I like where the story went. It took some turns that I didn’t really expect, and there is a lot of work to do to clean up that mess and make it all work together. I’m not happy with the way I used present tense, and I changed a character’s gender about a third of the way in, which will be messy. Not to mention, this is a Lovecraftian novel, and the guy didn’t exactly pick common names for his deities. I can’t wait to see what a travesty I made of some of those names.
That being said, December will not be a time to revise this book. I like to leave some distance between the first draft and my revisions. It helps me to see the book from a more neutral place and not fill in gaps automatically. I have several short stories that I would like to revise, as well as a novel and a novella from previous NaNoWriMos.
The hardest part about NaNoWriMo, I think, isn’t November, but December.

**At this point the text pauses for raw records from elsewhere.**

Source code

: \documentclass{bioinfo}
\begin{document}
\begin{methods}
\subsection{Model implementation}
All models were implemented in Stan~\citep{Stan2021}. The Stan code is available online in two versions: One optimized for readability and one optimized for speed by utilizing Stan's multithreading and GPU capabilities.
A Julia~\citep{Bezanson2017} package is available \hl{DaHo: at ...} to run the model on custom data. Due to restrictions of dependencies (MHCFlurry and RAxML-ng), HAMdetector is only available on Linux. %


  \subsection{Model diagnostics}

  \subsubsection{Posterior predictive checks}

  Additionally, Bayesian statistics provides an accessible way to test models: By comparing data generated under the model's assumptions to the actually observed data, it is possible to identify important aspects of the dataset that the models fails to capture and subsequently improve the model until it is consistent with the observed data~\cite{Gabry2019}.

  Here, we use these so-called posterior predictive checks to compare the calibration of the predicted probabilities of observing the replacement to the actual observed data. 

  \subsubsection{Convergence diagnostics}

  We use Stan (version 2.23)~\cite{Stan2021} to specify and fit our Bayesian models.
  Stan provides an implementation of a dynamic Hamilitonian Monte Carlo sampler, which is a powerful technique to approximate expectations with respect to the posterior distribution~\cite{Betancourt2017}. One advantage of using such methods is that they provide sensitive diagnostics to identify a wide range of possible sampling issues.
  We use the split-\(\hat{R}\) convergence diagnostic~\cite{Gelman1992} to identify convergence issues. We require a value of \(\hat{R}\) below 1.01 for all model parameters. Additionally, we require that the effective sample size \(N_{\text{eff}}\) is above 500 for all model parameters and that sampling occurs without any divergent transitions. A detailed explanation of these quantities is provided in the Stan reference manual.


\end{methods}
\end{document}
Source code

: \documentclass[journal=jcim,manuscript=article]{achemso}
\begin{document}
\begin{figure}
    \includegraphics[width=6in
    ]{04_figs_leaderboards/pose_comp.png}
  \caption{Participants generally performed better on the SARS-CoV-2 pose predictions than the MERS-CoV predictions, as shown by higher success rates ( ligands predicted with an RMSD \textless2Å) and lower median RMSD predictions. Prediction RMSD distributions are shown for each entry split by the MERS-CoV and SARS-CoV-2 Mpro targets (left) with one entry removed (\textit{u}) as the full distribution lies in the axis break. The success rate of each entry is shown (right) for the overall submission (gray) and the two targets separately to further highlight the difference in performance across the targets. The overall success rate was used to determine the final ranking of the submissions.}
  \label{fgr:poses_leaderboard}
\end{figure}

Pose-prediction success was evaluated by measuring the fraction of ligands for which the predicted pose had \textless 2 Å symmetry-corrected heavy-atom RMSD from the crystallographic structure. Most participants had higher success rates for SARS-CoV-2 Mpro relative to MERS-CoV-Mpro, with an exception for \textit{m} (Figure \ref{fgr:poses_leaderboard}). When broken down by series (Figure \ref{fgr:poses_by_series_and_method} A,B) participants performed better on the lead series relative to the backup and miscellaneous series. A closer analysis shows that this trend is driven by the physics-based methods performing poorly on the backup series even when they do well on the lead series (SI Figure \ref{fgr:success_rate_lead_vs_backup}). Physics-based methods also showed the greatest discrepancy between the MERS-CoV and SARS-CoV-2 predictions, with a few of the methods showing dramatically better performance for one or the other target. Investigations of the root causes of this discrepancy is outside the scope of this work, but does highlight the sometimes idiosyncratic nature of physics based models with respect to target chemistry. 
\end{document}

In November, you power through the draft by thinking that December 1st is just around the corner. Then you get to December and lose some of that steam. That’s fine. It is bound to happen, but I think the goal should be to lose less of that steam every year and carry that momentum forward in to a writing habit that will foster your creative productivity until next November. Easier said than done, but I am going to give it a shot.
There will be short stories to write, and I have half a novel from a previous half-NaNo. Then, there will be revisions. Endless, tedious revisions that will remind me that the real work of writing isn’t getting the words on the page, but getting them to make sense to anyone else.
Today, however, I can bask in the bliss of victory, knowing that I accomplished a goal, and that I have once again earned the right to be called an author. With that, I wave goodbye to Very Dangerous People, with the promise that I will return to it again, when I reach another end that demands another beginning.